They’re the three mascot musketeers, a trio of baseball-loving 20-somethings who go home every night from Cashman Field thankful for the powers of Febreze to knock down the pungent smell of sweat.
Of all the entertainment gigs in Sin City, donning a 25-pound costume to play an alien mascot for the Las Vegas 51s baseball team in 100-degree heat is not the most lucrative pursuit at 75 bucks per game.
But for the three amigos who play Cosmo at 51s games, it’s all about drawing a smile from the kid who wants a high-five or a hearty chortle from the older fan who gets a rubdown on his bald pate.

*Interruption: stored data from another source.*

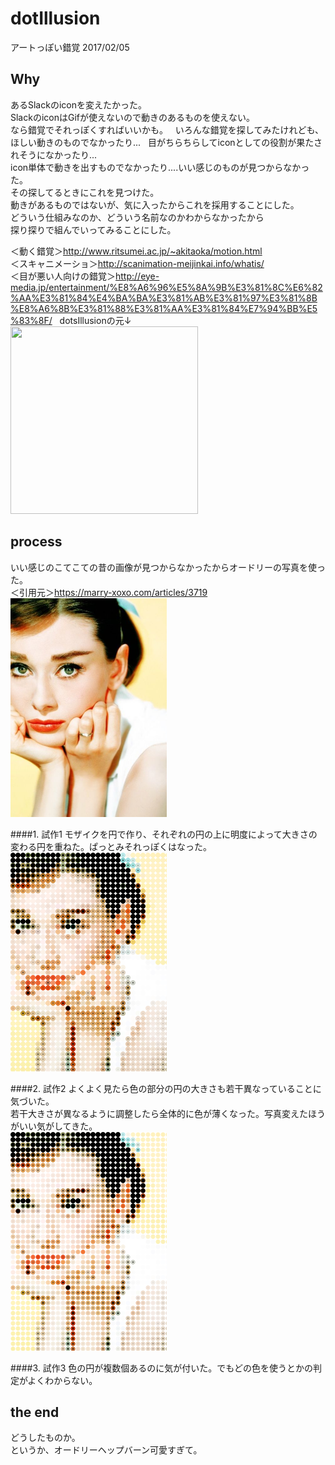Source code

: # dotIllusion
アートっぽい錯覚 2017/02/05

## Why
あるSlackのiconを変えたかった。  
SlackのiconはGifが使えないので動きのあるものを使えない。  
なら錯覚でそれっぽくすればいいかも。  
いろんな錯覚を探してみたけれども、ほしい動きのものでなかったり...  
目がちらちらしてiconとしての役割が果たされそうになかったり...  
icon単体で動きを出すものでなかったり....いい感じのものが見つからなかった。  
その探してるときにこれを見つけた。  
動きがあるものではないが、気に入ったからこれを採用することにした。  
どういう仕組みなのか、どういう名前なのかわからなかったから  
探り探りで組んでいってみることにした。  

＜動く錯覚＞<http://www.ritsumei.ac.jp/~akitaoka/motion.html>  
＜スキャニメーショ＞<http://scanimation-meijinkai.info/whatis/>  
＜目が悪い人向けの錯覚＞<http://eye-media.jp/entertainment/%E8%A6%96%E5%8A%9B%E3%81%8C%E6%82%AA%E3%81%84%E4%BA%BA%E3%81%AB%E3%81%97%E3%81%8B%E8%A6%8B%E3%81%88%E3%81%AA%E3%81%84%E7%94%BB%E5%83%8F/>  
dotsIllusionの元↓  
<img src="http://eye-media.jp/common/images/uploads/2015/04/gazou_07.jpg" width="300" height="300">  

## process
いい感じのこてこての昔の画像が見つからなかったからオードリーの写真を使った。  
＜引用元＞<https://marry-xoxo.com/articles/3719><dr>    
<img src="https://github.com/wmrn/dotsIllusion/blob/master/data/lady.jpg" width="250" height="350">  
  
####1. 試作1
モザイクを円で作り、それぞれの円の上に明度によって大きさの変わる円を重ねた。ぱっとみそれっぽくはなった。<dr>
<img src="https://github.com/wmrn/dotsIllusion/blob/master/data/pic1.png" width="250" height="350">  

####2. 試作2
よくよく見たら色の部分の円の大きさも若干異なっていることに気づいた。  
若干大きさが異なるように調整したら全体的に色が薄くなった。写真変えたほうがいい気がしてきた。  
<img src="https://github.com/wmrn/dotsIllusion/blob/master/data/pic2.png" width="250" height="350">  

####3. 試作3
色の円が複数個あるのに気が付いた。でもどの色を使うとかの判定がよくわからない。  

## the end
どうしたものか。<br>
というか、オードリーヘップバーン可愛すぎて。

Your 51s mascot line-up: First-stringer Dusty Erickson, 25, of Henderson, who works pest control by day and plays Cosmo for 36 of the 51s’ 72 home games. He alternates with second-string Stephen White, 22, of Las Vegas, a Wells Fargo bank teller who is Cosmo for 30 games. Then, there’s third-stringer Jay Basile, 24, of Henderson, a personal banker for US Bank who suits up a half-dozen times a season.
Erickson is the tallest at 6 feet 3 inches, with a super-close buzz cut. White is about 6 feet tall with a faux mohawk. And Basile stands 5 feet 9 inches with classic banker hair.
“The season ticket-holders can tell when it’s the short Cosmo,” Erickson quipped.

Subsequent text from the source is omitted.